How to remove the kafka state store in AWS MSK cluster

252 Views Asked by At

I have a kafkaStreams application using an MSK cluster on AWS. I need to clean the state store (created after using some KTables in my application). I can't find any way to access the file system for the MSK cluster.

I found here that I can use :

KafkaStreams app = new KafkaStreams(builder.build(), props);
// Delete the application's local state.
// Note: In real application you'd call `cleanUp()` only under
// certain conditions.  See tip on `cleanUp()` below.
app.cleanUp();
app.start();

But in my case I am using Spring Kafka and I dont have that KafkaStreams instance in my code, and the app is starting automatically.

Also I found that just by deleting the topic (the input of my state store) the state store will be deleted, not sure how much time is needed here, I tried to delete the topic and after 15 minutes the state store looks still there so I just recreated the topic.

Also I found this suggestion about getting the state store directory path and delete it using the application code, and I am sure it will not work because the directory is used by the app itself at the same time so it can't be deleted, also not sure that the application can delete anything in the cluster:

String stateDirectory = config.getString(StreamsConfig.STATE_DIR_CONFIG);
// Delete the state directory using appropriate file operations

The single way that I think it can be the solution is : create a Punctuator or a Processor or something like that, get the state store name, pass it to the processor and clean the state store there, is that seems to be the good solution here?

Thank you in advance.

2

There are 2 best solutions below

4
On

any way to access the file system for the MSK cluster

Can you SSH to the broker EC2 instances? That's the only way that's possible.

not sure that the application can delete anything in the cluster

Correct. The state store is stored where your apps run. The Kafka cluster only stores the compacted, internal topics of the KTable, not any RocksDB instance metadata.

You'd use kafka-streams-application-reset.sh to delete the data on the cluster.

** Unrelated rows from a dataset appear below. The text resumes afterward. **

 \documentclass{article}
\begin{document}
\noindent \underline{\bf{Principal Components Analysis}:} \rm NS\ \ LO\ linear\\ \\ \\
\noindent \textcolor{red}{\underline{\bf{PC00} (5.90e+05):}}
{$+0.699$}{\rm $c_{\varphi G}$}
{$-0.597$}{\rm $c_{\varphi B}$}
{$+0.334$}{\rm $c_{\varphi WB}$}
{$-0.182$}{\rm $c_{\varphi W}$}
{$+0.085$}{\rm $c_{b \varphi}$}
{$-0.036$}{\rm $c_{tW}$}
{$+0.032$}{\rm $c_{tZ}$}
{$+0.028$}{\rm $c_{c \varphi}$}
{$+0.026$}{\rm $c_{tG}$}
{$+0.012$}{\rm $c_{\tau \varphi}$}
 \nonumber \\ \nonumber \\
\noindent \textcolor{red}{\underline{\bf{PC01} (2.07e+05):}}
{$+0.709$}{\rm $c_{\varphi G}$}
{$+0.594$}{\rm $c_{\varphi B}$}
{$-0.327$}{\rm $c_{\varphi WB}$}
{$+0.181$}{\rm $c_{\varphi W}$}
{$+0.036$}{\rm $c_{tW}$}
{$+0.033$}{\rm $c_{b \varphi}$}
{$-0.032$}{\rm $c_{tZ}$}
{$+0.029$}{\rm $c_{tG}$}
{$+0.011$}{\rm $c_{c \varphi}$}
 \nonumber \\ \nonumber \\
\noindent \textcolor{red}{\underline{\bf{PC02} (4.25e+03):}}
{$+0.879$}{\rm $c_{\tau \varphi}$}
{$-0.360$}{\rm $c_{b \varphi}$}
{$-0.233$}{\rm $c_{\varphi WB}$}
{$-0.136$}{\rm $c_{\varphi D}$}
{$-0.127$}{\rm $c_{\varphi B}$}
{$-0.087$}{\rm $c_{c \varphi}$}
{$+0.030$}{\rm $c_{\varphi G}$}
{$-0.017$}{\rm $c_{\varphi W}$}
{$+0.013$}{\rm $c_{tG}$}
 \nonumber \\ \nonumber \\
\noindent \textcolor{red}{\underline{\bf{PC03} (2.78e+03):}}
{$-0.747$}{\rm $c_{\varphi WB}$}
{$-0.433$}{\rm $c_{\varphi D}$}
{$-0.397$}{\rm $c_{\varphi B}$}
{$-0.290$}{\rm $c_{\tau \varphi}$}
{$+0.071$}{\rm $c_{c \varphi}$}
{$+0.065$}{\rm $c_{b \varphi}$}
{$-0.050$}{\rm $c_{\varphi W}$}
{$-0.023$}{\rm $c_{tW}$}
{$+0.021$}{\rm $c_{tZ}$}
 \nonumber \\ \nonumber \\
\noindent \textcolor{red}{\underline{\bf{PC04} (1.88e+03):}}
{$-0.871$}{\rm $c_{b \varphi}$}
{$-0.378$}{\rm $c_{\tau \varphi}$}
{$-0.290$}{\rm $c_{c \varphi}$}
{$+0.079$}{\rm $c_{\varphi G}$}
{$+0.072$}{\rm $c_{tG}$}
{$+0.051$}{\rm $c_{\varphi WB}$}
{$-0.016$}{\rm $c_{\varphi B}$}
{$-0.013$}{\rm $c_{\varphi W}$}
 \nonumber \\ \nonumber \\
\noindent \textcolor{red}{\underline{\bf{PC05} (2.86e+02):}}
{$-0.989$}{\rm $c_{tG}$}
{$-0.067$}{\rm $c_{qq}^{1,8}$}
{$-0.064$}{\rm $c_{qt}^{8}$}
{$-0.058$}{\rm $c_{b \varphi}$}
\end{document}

I am using Spring Kafka and I dont have that KafkaStreams instance in my code

You do/should. It is only abstracted away. https://docs.spring.io/spring-kafka/docs/current/reference/html/#streams-kafka-streams

If you only have @KafkaListener consumer, then that's not using Kafka Streams.

0
On

I learned some useful information related with my previous question so I want to share it here:

By default the state store will be created in the /tmp/kafka-streams directory ( windows : C:\tmp\kafka-streams, mac : /var/folders/<random_characters>/<random_characters>/T/kafka-streams ) and if you are using k8s, it will be in the same path in your pod, but you can change the StreamsConfig.STATE_DIR_CONFIG for your KafkaStreams application to change it's default path.

To delete the state store you can just delete the directory, but take in your consideration that the state store will be re-created automatically again when the application restarts, it is because the store is synchronized with the change-log topics stored (created) in the kafka cluster itself.

As @OneCricketeer mentioned, the state store is the rocksDB data, and it will be created where the application is running, so the stateStore is not created in the MSK cluster.

The single thing that will be created in the MSK cluster is the changelog topics, those topics are as their name mentions a log for all the changes happened on the KTable.

So if the stateStore was been deleted(manually or due to a pod restart on k8s for example) it can be easily recreated again exactly when the application starts again by using the changelog topics(RocksDB reads the data from the changelog topic and rebuilds the local state store).

kafka streams and state store

Note : You can avoid that approach of recreating the state store each time you restart the application(time consumption) by using a dedicated volume where the state store(the rocksDB) will be created. On k8s you can use the Persistence Volume Claims (PVCs) and Persisted Volumes (PVs) in order to don't delete the state store when restarting the application.

k8s volumes can be used to store the stateStore